Start of Block

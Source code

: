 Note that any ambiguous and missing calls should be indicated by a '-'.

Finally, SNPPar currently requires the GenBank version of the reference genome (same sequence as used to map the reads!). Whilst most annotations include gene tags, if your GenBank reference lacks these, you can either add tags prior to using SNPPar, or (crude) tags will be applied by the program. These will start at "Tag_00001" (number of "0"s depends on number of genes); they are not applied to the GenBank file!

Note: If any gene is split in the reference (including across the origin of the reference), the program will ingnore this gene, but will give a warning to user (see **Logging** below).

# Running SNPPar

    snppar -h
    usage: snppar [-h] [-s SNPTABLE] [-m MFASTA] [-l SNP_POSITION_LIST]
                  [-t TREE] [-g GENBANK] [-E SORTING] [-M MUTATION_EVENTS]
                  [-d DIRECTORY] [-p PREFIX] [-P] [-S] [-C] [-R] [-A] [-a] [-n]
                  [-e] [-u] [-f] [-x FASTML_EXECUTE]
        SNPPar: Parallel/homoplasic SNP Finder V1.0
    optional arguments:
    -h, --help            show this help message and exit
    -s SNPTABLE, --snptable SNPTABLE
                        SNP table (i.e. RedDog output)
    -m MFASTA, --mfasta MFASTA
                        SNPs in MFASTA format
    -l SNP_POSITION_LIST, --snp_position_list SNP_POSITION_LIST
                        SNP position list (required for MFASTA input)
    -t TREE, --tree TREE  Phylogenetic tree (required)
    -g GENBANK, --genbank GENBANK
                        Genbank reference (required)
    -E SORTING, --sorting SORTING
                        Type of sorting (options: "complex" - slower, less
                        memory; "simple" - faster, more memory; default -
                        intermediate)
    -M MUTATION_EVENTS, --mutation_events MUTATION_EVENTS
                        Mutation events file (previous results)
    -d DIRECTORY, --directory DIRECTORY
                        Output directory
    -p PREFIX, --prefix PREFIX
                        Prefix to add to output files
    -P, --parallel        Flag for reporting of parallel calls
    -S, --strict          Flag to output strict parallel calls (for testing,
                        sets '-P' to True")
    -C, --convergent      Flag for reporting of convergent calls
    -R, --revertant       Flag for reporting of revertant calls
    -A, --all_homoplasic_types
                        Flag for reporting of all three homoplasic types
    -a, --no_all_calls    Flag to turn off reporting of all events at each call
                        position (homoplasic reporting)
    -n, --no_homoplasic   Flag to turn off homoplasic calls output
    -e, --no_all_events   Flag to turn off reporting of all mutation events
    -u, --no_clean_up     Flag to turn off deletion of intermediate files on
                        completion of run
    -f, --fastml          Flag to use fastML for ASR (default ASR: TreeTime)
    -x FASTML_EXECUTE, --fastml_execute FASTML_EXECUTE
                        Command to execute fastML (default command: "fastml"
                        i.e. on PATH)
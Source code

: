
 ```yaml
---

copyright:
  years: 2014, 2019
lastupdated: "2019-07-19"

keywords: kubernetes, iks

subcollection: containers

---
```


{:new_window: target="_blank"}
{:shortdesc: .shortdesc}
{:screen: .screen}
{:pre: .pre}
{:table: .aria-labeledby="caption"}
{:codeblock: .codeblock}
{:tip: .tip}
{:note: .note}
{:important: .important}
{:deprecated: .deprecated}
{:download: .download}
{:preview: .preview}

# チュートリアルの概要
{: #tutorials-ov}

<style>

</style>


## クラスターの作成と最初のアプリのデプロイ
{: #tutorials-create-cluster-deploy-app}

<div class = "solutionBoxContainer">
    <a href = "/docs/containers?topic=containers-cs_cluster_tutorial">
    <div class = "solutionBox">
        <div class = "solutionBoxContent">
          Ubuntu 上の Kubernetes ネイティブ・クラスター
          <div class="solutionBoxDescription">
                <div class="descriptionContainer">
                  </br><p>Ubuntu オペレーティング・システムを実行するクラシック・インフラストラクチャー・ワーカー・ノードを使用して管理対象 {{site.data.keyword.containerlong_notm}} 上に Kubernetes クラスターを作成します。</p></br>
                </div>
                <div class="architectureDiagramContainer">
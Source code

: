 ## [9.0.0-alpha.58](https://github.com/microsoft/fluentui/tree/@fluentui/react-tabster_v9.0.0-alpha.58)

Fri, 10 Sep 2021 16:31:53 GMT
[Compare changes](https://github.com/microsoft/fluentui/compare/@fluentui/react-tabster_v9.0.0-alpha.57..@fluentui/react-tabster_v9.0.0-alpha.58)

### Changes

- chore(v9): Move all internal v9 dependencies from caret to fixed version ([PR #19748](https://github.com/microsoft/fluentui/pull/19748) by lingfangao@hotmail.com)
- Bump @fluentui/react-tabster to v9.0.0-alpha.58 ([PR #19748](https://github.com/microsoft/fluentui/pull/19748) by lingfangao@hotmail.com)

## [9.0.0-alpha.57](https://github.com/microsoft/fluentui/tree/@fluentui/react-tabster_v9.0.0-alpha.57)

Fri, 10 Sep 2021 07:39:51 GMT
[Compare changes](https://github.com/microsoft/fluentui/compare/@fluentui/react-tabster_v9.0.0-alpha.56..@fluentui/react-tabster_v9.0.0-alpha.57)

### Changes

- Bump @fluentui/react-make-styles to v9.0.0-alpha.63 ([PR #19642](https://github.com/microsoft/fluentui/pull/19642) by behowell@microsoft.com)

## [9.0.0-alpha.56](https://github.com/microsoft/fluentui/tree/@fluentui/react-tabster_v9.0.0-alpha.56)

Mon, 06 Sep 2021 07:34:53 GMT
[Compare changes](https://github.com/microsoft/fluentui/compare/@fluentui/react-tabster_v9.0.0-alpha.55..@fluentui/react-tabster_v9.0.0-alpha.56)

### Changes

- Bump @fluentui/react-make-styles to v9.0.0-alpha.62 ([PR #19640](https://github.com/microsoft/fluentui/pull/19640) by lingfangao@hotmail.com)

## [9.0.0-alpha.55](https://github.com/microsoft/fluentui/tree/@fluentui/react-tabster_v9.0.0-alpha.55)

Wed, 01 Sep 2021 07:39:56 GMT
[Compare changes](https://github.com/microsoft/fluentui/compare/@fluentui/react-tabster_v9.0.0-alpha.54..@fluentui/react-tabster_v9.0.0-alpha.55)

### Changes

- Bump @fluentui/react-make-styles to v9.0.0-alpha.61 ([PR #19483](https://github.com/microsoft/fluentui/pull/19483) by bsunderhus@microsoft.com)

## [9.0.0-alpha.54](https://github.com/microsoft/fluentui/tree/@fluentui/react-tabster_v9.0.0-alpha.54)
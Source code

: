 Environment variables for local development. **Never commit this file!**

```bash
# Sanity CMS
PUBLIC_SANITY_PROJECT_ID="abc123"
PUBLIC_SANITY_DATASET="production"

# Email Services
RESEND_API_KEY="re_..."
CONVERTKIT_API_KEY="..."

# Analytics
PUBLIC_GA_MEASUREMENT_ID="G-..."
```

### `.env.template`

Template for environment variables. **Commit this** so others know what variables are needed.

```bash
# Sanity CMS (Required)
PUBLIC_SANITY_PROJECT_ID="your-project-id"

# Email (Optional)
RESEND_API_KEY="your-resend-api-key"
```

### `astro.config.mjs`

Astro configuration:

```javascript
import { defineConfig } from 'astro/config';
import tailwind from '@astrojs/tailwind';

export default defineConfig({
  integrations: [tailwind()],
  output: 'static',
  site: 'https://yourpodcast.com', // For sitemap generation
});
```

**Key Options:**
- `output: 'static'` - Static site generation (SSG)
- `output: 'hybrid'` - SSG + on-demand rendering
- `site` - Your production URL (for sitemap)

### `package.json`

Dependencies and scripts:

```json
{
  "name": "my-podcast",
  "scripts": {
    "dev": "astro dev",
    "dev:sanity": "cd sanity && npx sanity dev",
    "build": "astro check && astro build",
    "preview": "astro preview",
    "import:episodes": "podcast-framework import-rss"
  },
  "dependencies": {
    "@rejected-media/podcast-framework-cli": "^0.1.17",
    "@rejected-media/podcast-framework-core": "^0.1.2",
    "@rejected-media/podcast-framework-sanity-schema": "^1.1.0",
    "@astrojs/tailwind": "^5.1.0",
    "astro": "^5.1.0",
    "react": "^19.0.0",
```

End of Block

**What needs to be done:** The expected answer holds each line from the listing above where the string "rejected" is present.

**Response box:**
    "@rejected-media/podcast-framework-cli": "^0.1.17",
    "@rejected-media/podcast-framework-core": "^0.1.2",
    "@rejected-media/podcast-framework-sanity-schema": "^1.1.0",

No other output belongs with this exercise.